* **Exercise directions**:
Below is a listing. Gather each line of it that contains "appB".

* **Supplied data**:
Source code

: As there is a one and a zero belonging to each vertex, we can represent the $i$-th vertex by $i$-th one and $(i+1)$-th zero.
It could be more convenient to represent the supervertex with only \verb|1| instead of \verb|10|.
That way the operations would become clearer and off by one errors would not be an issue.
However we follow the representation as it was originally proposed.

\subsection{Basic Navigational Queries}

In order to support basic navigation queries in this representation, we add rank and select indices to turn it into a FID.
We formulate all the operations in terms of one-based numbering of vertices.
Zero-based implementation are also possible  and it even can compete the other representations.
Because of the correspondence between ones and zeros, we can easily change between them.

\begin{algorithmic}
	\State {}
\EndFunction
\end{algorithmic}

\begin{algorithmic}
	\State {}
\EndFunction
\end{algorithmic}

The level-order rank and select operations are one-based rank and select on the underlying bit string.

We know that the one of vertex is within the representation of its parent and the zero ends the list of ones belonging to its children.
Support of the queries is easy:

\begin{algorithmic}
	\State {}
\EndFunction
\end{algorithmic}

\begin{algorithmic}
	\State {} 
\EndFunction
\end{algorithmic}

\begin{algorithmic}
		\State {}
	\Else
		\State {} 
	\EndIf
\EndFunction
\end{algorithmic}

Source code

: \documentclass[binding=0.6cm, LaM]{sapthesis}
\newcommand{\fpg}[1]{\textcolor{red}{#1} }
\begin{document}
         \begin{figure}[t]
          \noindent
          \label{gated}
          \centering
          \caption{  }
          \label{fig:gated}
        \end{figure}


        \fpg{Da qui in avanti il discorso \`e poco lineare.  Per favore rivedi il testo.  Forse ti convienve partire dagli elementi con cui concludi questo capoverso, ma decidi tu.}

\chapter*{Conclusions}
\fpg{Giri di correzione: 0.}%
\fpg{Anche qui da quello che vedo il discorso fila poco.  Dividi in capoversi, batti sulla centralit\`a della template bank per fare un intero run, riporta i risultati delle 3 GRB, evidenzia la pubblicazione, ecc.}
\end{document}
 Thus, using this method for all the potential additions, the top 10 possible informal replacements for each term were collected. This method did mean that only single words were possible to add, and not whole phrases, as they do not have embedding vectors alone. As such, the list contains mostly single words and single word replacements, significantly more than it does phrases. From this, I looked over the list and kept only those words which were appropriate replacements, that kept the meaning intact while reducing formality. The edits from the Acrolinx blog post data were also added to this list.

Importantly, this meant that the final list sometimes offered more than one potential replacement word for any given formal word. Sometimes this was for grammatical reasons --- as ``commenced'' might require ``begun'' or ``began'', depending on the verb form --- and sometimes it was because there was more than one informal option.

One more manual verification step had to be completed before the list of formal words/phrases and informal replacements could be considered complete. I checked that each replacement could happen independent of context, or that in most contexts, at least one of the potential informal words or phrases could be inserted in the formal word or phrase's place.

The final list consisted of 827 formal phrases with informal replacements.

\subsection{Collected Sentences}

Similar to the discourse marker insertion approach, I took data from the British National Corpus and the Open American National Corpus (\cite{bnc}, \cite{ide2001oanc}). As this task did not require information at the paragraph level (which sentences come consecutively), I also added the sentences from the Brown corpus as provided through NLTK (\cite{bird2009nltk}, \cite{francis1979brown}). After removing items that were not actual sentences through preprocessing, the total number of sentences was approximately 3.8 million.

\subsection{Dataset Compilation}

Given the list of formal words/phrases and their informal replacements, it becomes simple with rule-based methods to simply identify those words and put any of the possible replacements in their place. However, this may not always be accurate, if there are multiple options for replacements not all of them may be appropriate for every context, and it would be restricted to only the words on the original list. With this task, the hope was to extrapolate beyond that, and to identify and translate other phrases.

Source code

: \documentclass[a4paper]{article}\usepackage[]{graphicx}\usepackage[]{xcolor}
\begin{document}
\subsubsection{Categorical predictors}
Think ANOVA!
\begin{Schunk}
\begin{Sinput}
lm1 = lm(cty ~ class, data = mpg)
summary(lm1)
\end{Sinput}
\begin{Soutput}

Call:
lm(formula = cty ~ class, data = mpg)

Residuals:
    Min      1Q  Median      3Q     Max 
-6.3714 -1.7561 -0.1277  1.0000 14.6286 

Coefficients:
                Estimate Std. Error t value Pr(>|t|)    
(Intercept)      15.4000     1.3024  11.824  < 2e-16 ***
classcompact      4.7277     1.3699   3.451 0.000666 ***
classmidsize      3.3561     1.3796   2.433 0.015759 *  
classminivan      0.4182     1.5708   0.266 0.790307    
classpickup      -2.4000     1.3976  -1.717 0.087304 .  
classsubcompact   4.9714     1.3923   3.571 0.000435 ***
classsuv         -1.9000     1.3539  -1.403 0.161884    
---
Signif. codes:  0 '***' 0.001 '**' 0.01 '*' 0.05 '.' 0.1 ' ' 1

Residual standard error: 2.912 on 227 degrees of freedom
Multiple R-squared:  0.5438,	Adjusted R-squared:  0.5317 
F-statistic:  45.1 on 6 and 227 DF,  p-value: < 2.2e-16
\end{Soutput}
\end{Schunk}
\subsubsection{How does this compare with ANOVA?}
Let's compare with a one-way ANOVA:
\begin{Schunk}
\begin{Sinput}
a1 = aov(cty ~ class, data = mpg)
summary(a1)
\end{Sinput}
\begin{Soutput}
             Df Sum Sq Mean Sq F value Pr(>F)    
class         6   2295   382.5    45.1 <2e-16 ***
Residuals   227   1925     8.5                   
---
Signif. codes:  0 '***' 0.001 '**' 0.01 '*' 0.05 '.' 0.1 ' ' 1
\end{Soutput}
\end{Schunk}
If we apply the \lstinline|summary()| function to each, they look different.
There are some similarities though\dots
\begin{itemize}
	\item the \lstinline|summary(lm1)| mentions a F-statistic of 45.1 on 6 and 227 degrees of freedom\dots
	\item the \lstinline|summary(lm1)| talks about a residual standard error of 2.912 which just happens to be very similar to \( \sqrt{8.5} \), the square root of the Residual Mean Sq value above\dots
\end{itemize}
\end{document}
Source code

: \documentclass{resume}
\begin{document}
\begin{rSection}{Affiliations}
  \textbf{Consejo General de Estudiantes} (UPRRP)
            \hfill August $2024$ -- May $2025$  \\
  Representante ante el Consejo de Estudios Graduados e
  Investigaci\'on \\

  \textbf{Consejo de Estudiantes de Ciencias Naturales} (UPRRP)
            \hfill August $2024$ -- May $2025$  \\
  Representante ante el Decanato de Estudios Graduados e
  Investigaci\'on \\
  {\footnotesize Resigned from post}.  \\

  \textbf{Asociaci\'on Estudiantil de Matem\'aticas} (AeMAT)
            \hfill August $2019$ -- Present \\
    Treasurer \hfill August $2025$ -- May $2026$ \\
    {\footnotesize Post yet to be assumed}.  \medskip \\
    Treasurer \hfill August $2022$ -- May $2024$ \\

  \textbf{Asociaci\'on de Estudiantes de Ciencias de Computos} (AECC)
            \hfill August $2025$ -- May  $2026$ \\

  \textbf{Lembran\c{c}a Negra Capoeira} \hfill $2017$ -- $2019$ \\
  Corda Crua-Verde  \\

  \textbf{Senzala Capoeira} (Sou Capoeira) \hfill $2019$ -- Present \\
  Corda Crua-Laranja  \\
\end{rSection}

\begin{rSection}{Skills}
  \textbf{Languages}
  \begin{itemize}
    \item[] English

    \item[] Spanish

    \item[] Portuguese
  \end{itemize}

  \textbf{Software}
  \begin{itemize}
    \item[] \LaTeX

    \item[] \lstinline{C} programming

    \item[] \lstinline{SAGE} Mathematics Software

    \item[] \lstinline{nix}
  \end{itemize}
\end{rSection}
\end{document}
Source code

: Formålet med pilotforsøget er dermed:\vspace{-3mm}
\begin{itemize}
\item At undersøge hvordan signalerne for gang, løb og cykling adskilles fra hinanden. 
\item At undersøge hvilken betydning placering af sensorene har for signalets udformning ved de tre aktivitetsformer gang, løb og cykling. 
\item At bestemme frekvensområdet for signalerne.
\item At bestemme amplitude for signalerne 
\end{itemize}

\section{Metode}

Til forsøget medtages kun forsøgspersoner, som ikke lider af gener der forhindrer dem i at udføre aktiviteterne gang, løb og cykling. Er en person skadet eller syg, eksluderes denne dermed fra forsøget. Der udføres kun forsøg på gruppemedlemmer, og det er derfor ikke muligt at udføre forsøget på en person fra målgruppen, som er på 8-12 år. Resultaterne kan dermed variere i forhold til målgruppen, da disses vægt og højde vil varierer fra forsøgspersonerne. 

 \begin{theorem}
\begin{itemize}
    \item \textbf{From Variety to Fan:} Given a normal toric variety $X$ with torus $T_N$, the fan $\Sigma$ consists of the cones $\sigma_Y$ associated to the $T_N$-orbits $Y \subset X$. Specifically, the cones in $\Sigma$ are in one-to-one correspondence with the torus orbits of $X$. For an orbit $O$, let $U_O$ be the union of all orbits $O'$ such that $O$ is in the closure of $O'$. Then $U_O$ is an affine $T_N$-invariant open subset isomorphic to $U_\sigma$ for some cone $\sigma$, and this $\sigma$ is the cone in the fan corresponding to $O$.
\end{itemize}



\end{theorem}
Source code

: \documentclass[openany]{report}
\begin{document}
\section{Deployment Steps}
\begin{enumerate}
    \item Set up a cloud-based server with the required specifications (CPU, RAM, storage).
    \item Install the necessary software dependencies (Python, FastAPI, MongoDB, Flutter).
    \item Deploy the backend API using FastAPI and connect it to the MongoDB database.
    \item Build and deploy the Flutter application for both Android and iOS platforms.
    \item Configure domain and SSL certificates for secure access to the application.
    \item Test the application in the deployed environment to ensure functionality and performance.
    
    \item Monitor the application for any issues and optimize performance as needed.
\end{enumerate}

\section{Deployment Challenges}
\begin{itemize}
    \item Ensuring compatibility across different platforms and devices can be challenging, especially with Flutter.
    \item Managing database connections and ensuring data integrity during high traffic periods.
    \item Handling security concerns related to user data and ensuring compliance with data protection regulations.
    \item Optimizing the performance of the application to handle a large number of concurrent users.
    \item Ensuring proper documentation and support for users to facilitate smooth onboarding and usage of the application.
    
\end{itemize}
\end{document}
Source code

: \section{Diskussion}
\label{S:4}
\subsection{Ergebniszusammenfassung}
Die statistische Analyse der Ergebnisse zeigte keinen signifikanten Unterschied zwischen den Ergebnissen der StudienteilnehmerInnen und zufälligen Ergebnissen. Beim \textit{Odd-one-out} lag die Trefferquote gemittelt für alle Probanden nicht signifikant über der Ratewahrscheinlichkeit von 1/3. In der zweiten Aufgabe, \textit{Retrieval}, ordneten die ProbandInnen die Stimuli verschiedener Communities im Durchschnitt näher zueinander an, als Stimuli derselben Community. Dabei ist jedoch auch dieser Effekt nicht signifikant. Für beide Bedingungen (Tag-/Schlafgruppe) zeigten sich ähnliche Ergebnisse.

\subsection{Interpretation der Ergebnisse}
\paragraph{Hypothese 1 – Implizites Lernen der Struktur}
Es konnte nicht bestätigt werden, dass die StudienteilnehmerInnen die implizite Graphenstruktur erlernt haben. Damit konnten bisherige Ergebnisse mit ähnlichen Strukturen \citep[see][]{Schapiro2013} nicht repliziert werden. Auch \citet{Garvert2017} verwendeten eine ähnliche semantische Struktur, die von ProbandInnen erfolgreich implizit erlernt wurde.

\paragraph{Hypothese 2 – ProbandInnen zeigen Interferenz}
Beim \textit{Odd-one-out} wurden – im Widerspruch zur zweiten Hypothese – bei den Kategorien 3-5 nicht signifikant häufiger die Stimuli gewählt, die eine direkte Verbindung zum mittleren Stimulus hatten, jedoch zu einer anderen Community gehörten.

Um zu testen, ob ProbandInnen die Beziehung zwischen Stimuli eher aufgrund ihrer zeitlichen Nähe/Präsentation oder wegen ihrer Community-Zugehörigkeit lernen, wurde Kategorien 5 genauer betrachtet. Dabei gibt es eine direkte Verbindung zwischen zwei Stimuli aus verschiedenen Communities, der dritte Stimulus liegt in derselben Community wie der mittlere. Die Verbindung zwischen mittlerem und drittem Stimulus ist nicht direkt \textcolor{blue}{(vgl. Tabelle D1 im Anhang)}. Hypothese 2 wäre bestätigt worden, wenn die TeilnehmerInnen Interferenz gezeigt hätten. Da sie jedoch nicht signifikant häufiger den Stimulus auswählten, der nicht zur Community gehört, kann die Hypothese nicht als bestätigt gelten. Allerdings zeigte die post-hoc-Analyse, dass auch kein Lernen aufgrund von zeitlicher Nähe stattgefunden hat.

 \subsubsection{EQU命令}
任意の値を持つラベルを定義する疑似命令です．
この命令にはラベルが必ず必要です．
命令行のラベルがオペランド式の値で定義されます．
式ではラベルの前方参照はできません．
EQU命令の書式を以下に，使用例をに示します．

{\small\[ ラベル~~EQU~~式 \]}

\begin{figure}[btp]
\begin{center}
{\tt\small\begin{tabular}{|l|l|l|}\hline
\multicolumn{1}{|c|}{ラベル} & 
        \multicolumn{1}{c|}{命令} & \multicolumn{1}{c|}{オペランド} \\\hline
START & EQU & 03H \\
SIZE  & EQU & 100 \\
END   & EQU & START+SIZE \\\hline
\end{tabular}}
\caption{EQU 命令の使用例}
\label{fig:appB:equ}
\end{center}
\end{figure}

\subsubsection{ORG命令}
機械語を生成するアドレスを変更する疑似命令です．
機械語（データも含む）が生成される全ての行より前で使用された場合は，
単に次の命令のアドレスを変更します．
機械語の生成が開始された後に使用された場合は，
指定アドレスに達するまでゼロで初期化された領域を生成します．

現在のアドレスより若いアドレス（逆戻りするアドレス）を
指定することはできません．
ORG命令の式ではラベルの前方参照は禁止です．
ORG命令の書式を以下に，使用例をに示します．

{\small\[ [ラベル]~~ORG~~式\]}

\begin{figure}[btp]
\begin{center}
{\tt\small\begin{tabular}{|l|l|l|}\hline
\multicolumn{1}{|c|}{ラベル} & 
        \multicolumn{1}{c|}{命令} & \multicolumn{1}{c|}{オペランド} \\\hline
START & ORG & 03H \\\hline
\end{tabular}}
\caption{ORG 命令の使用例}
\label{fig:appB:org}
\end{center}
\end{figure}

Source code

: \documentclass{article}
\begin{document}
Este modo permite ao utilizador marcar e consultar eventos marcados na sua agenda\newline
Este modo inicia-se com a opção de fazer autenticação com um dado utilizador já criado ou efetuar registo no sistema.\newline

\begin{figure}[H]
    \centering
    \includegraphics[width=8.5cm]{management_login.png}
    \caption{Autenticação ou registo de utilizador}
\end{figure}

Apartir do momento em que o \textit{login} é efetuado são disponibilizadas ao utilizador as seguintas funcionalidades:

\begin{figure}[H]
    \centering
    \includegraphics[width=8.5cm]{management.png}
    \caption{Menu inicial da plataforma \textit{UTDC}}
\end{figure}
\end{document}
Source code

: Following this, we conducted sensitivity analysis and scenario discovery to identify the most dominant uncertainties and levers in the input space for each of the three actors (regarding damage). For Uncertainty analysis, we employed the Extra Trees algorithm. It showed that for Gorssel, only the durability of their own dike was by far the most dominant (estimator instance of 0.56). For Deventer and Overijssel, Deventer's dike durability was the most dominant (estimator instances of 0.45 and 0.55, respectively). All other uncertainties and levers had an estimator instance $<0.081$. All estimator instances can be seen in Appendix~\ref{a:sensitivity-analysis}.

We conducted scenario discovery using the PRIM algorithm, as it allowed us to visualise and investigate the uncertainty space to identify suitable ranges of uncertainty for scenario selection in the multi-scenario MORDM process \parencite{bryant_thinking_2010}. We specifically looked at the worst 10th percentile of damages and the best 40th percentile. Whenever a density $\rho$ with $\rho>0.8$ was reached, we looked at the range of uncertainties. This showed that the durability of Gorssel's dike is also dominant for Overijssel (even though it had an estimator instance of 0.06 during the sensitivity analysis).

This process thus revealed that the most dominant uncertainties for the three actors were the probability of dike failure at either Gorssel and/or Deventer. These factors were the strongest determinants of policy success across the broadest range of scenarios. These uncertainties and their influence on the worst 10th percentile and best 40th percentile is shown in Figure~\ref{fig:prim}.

* **Solution to the exercise**:
\label{fig:appB:equ}
\label{fig:appB:org}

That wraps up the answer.